(Dataset items)
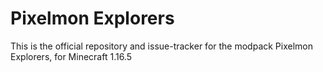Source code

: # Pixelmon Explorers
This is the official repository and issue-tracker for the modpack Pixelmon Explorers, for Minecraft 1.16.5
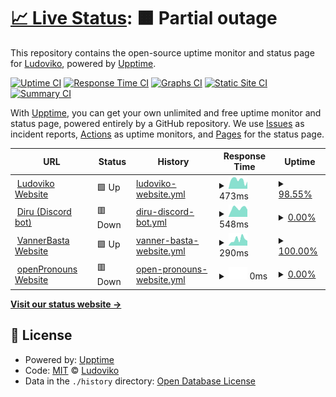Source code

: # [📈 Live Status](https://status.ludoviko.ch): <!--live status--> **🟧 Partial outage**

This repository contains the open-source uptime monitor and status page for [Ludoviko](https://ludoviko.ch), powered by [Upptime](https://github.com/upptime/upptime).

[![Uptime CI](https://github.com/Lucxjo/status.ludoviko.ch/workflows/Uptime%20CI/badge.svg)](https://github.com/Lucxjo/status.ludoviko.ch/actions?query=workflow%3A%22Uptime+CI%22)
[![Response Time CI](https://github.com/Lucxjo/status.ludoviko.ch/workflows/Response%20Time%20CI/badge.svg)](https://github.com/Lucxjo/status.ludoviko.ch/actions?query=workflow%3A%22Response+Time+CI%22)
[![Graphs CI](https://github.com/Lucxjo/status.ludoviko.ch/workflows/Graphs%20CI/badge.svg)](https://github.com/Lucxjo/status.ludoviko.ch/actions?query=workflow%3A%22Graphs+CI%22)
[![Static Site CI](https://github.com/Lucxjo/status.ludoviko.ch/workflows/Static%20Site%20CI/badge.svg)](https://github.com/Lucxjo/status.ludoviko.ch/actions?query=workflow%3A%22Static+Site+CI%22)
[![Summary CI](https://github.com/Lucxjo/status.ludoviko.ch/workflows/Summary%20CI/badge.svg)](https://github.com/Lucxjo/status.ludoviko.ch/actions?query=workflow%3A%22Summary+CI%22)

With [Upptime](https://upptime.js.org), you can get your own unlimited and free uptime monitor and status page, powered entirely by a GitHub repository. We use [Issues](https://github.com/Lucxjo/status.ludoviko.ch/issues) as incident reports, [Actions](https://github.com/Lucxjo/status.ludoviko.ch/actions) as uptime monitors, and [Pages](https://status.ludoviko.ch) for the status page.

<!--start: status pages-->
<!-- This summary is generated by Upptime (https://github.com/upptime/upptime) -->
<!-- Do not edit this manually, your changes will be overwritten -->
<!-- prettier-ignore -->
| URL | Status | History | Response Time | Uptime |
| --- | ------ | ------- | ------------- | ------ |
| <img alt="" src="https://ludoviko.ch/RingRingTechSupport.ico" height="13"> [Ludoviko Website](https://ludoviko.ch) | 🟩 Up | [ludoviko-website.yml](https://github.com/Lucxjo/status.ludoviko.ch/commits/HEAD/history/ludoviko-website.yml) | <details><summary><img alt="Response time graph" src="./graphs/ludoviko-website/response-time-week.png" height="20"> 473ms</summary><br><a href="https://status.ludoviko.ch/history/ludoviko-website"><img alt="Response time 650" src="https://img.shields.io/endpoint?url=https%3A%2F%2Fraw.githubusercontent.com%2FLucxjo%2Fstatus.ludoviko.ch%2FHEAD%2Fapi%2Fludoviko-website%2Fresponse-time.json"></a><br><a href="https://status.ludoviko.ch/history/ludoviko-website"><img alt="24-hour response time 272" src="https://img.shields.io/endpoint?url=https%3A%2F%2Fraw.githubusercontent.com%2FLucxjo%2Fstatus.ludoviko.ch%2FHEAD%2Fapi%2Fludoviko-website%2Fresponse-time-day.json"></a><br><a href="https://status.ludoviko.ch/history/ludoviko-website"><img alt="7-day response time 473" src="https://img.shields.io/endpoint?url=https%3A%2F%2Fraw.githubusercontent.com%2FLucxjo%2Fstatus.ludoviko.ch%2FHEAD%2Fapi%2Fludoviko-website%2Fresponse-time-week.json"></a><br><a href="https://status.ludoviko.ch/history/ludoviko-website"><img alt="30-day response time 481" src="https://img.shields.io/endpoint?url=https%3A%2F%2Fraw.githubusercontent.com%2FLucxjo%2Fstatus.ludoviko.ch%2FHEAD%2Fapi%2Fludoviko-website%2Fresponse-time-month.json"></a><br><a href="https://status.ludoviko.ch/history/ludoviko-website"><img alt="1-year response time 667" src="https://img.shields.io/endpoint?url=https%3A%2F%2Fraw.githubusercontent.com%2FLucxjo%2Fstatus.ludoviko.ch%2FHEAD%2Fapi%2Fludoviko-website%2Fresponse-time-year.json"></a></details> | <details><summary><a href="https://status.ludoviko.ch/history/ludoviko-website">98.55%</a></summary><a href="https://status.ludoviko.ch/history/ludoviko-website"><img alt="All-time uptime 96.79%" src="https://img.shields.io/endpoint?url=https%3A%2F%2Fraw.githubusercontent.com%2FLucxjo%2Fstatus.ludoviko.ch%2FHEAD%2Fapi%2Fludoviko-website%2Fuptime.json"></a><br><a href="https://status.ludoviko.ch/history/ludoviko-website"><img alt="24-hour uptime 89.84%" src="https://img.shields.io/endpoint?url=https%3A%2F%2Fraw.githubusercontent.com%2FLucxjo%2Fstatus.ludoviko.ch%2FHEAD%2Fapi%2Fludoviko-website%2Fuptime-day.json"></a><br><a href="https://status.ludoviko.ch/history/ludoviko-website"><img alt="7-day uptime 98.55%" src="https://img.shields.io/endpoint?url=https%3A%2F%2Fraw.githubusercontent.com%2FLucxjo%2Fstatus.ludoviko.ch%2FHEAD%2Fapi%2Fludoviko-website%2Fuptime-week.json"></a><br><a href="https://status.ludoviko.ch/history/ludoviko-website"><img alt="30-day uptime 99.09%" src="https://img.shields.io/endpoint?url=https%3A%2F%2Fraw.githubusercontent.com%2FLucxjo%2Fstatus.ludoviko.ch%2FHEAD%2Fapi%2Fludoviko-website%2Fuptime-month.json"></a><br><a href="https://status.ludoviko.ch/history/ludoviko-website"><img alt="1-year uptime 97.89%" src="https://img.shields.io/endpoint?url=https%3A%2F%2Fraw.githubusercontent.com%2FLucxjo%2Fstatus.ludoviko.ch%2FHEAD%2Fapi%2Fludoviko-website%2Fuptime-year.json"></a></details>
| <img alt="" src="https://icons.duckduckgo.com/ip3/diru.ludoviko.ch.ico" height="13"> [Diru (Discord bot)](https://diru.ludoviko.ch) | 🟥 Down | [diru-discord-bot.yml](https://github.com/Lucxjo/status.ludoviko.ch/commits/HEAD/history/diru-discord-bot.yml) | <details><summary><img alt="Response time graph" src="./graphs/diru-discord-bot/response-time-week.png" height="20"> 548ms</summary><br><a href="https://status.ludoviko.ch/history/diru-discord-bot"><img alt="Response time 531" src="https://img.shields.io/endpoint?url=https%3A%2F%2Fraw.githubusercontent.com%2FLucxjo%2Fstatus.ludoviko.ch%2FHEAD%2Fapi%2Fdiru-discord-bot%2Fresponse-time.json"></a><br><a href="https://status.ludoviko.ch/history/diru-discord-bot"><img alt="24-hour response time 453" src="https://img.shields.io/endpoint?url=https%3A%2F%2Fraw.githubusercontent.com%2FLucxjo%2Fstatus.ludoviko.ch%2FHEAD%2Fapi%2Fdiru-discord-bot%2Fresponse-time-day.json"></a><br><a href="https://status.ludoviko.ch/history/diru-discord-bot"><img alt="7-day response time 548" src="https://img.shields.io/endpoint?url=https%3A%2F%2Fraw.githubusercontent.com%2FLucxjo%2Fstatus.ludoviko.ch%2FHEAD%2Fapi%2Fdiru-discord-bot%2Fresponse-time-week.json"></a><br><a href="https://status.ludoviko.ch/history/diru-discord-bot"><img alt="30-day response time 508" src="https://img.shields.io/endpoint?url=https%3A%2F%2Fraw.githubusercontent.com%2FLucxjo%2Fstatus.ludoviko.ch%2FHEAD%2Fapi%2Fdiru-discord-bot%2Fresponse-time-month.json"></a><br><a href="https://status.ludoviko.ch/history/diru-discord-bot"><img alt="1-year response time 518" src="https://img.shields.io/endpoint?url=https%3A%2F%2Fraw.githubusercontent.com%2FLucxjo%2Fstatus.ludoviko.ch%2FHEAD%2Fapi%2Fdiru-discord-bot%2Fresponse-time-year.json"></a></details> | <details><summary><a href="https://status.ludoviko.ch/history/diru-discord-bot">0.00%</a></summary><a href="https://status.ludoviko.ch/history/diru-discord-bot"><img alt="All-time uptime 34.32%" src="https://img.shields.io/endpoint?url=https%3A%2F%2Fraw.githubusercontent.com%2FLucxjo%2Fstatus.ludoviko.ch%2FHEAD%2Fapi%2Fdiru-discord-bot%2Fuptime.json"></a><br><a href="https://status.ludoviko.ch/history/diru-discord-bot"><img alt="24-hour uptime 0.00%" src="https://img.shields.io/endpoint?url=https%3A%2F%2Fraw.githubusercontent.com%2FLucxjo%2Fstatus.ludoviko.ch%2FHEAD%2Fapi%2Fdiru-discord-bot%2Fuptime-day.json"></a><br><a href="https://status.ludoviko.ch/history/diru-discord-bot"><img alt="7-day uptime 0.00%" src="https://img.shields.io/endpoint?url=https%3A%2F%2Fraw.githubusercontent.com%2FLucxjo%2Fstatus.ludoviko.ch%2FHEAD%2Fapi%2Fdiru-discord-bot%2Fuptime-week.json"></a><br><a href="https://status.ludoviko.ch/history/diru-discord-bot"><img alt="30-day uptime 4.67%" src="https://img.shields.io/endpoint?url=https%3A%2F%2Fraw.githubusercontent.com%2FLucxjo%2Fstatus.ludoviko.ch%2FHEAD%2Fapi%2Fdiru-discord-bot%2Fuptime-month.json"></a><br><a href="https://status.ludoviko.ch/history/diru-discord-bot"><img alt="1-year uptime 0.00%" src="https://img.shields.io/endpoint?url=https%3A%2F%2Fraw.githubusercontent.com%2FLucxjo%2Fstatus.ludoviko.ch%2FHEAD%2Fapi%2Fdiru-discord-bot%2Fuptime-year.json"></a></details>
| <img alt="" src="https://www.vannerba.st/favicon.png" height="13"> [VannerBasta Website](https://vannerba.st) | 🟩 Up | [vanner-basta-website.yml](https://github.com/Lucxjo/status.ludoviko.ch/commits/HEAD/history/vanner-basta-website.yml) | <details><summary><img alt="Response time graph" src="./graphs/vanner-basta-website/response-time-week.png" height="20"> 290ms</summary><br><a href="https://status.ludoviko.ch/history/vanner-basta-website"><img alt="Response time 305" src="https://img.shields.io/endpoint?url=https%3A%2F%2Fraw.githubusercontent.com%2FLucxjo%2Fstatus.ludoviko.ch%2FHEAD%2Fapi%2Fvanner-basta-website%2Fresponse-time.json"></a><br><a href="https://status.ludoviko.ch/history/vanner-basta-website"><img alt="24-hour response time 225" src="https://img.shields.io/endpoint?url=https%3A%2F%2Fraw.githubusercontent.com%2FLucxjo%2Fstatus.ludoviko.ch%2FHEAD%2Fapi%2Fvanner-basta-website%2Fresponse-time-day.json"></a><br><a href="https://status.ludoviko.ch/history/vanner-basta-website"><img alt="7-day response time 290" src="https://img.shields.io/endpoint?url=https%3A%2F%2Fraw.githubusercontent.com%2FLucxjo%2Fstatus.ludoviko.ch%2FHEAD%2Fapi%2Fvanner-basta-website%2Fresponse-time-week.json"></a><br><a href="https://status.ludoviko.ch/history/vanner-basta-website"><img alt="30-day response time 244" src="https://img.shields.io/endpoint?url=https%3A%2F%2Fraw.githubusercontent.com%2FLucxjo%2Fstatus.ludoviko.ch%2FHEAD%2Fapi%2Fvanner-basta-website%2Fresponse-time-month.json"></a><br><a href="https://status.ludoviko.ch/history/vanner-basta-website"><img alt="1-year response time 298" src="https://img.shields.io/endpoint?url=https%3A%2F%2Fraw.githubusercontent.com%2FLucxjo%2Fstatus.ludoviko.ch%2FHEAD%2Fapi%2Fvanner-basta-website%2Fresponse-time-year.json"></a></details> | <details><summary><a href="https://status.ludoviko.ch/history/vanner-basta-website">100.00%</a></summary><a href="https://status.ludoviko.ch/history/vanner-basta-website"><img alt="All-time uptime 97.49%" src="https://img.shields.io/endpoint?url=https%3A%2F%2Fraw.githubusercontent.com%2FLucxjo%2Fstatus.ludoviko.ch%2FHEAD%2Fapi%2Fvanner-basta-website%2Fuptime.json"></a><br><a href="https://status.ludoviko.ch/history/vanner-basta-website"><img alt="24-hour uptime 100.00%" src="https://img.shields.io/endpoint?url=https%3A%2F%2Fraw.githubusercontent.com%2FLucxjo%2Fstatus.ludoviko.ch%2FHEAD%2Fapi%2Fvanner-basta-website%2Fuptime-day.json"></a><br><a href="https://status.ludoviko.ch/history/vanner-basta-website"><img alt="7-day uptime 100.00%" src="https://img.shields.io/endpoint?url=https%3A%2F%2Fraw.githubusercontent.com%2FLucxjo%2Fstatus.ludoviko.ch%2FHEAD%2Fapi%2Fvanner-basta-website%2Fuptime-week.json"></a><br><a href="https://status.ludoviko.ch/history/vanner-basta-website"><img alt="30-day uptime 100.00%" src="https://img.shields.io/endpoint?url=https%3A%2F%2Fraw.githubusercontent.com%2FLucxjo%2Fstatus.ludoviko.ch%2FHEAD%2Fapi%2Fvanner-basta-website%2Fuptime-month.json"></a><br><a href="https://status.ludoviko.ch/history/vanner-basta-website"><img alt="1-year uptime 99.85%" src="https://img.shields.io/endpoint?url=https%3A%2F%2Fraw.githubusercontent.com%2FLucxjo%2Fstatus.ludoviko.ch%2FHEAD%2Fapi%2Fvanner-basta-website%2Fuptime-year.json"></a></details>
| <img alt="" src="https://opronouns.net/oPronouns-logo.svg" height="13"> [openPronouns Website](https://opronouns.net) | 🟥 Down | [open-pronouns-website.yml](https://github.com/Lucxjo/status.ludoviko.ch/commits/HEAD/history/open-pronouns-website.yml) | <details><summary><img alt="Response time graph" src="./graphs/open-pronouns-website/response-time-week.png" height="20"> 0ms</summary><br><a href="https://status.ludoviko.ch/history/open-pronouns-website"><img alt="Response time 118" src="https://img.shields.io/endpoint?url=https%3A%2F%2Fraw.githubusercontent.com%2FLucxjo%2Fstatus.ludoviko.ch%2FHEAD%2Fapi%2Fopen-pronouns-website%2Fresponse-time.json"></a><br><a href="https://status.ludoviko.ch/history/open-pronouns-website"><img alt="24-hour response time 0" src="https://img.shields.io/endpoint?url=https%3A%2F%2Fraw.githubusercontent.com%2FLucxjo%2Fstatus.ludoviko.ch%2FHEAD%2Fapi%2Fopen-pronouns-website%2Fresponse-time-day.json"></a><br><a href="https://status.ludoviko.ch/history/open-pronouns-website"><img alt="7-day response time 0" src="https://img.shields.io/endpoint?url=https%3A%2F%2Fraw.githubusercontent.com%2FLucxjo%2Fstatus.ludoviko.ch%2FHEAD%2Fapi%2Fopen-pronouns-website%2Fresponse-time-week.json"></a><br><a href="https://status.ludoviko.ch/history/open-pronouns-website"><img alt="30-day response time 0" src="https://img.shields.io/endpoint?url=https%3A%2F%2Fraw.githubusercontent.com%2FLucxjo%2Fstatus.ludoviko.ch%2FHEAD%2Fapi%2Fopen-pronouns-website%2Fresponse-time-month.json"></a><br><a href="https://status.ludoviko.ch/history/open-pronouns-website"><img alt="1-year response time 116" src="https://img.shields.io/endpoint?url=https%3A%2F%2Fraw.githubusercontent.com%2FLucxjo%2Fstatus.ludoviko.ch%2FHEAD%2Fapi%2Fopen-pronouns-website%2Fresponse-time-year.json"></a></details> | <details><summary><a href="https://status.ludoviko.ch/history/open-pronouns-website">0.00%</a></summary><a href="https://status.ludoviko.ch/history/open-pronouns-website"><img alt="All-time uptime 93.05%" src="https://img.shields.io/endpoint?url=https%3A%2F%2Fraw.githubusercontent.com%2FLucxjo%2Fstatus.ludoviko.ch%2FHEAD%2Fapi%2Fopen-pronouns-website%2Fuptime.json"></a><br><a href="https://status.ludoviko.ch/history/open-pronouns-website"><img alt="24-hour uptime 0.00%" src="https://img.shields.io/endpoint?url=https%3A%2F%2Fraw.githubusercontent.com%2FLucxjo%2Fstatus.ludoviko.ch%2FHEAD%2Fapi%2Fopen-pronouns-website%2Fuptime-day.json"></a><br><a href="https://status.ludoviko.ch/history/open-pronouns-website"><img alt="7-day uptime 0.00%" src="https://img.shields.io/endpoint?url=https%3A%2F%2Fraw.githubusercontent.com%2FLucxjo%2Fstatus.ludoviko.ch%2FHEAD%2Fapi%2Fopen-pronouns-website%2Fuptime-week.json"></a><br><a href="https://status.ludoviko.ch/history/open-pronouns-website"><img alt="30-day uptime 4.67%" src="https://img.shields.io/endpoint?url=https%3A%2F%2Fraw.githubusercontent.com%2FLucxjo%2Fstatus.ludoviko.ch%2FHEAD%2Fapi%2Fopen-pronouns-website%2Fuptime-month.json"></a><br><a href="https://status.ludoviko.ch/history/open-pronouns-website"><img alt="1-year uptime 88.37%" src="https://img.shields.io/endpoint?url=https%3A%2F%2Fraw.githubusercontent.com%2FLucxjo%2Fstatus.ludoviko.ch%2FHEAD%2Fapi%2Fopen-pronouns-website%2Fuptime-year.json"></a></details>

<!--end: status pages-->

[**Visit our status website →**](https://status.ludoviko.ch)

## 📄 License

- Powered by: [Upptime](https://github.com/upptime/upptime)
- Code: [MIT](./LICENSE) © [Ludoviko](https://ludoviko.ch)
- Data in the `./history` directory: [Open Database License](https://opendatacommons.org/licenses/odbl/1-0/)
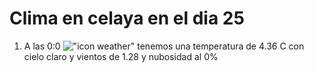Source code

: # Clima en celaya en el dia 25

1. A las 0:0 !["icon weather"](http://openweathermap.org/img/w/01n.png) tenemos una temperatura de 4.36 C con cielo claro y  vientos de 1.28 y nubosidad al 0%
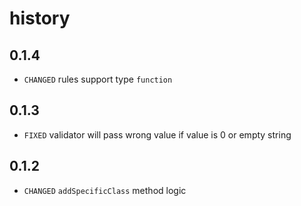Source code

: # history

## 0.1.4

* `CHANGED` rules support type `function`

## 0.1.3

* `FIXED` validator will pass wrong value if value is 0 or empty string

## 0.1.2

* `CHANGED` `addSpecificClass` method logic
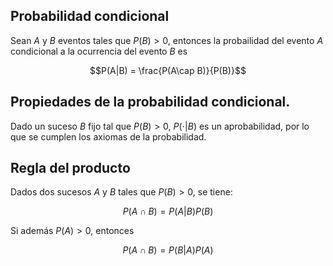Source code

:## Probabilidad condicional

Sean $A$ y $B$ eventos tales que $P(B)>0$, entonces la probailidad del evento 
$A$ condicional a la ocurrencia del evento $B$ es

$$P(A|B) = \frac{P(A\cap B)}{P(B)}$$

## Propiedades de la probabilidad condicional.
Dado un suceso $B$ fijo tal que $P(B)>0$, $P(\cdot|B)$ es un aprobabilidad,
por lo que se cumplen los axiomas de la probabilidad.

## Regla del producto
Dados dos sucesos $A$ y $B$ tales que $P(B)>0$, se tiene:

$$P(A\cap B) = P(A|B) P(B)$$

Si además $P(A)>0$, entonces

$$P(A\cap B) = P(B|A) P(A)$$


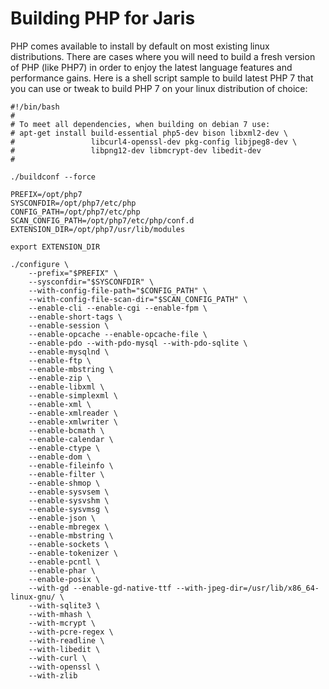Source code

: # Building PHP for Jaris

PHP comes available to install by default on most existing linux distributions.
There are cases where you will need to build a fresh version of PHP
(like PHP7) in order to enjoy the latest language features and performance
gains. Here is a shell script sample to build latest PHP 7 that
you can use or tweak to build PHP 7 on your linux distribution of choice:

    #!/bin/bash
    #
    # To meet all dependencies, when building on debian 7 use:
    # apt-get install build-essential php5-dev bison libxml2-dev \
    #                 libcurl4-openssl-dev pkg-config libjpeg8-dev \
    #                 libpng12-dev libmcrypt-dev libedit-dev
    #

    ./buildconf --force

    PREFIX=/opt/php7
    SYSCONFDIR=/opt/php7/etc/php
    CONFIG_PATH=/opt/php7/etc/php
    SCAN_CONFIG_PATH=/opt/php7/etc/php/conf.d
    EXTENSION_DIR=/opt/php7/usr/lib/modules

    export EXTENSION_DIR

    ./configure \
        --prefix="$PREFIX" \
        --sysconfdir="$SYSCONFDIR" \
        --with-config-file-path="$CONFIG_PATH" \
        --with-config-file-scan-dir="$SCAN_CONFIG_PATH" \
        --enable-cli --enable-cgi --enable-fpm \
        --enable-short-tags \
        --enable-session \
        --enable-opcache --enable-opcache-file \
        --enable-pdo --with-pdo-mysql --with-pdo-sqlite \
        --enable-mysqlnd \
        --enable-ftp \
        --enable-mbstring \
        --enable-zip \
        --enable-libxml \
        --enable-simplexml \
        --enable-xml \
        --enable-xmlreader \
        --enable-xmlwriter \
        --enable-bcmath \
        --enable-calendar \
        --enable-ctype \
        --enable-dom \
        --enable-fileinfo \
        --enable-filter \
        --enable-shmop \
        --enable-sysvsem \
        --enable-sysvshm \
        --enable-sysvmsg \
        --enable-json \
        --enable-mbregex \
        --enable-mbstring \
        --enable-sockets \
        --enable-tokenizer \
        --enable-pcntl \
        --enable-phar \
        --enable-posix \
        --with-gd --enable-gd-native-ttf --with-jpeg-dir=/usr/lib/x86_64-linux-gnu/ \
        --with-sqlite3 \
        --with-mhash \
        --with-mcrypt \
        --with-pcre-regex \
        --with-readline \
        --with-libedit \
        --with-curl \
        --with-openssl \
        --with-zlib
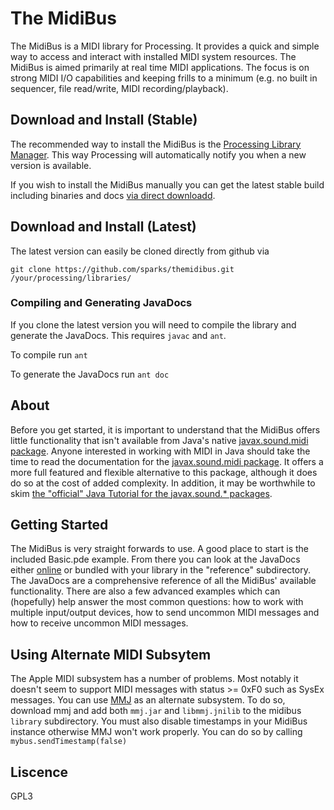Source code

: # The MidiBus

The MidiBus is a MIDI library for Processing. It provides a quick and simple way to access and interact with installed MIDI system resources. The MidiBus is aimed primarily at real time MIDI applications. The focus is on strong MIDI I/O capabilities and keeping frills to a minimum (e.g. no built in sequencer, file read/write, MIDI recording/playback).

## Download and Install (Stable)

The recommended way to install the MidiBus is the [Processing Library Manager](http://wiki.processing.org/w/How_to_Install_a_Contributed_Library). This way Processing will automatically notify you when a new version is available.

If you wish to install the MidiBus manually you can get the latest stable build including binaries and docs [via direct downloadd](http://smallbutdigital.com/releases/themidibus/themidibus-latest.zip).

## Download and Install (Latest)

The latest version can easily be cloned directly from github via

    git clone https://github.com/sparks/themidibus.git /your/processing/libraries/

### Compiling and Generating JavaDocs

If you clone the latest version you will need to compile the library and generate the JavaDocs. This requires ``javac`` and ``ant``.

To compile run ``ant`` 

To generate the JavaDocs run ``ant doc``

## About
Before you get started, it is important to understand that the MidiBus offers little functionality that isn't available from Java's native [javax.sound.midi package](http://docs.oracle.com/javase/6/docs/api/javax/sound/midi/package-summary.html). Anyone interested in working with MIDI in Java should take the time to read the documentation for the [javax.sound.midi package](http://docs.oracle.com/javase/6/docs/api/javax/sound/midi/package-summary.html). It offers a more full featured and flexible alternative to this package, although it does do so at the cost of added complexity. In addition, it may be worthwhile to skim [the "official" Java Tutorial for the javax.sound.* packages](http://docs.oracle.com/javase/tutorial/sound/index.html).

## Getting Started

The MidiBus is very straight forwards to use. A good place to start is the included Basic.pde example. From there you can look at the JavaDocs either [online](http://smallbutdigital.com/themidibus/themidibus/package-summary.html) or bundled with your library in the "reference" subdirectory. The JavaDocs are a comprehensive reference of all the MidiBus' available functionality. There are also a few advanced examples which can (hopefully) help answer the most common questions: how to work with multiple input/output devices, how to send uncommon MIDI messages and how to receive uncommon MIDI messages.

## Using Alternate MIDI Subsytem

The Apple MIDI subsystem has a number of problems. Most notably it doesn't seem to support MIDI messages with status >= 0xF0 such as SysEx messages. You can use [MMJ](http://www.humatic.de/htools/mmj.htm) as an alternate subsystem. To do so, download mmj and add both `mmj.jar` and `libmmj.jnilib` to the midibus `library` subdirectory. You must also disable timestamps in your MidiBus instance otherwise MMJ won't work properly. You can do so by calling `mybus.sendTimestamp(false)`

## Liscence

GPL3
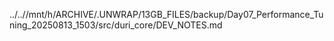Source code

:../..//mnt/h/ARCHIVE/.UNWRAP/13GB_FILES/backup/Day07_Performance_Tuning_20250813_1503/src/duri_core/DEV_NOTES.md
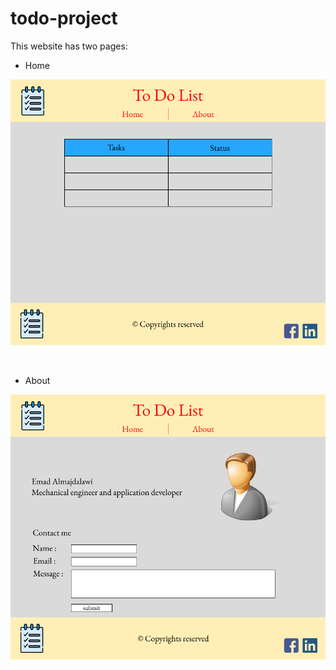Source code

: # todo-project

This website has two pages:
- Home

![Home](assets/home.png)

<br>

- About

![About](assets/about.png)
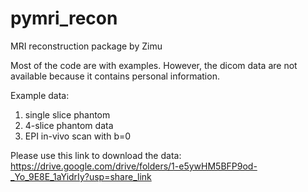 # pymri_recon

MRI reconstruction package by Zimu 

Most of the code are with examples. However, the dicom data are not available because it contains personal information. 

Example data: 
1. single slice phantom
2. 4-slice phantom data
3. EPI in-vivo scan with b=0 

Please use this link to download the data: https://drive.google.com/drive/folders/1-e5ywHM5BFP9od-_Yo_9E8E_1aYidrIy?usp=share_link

EXERCISE BRIEF:
Scan the lines above for the word "workflows", then copy each line that has it.

ANSWER SPACE:
[![Uptime CI](https://github.com/Lucxjo/status.ludoviko.ch/workflows/Uptime%20CI/badge.svg)](https://github.com/Lucxjo/status.ludoviko.ch/actions?query=workflow%3A%22Uptime+CI%22)
[![Response Time CI](https://github.com/Lucxjo/status.ludoviko.ch/workflows/Response%20Time%20CI/badge.svg)](https://github.com/Lucxjo/status.ludoviko.ch/actions?query=workflow%3A%22Response+Time+CI%22)
[![Graphs CI](https://github.com/Lucxjo/status.ludoviko.ch/workflows/Graphs%20CI/badge.svg)](https://github.com/Lucxjo/status.ludoviko.ch/actions?query=workflow%3A%22Graphs+CI%22)
[![Static Site CI](https://github.com/Lucxjo/status.ludoviko.ch/workflows/Static%20Site%20CI/badge.svg)](https://github.com/Lucxjo/status.ludoviko.ch/actions?query=workflow%3A%22Static+Site+CI%22)
[![Summary CI](https://github.com/Lucxjo/status.ludoviko.ch/workflows/Summary%20CI/badge.svg)](https://github.com/Lucxjo/status.ludoviko.ch/actions?query=workflow%3A%22Summary+CI%22)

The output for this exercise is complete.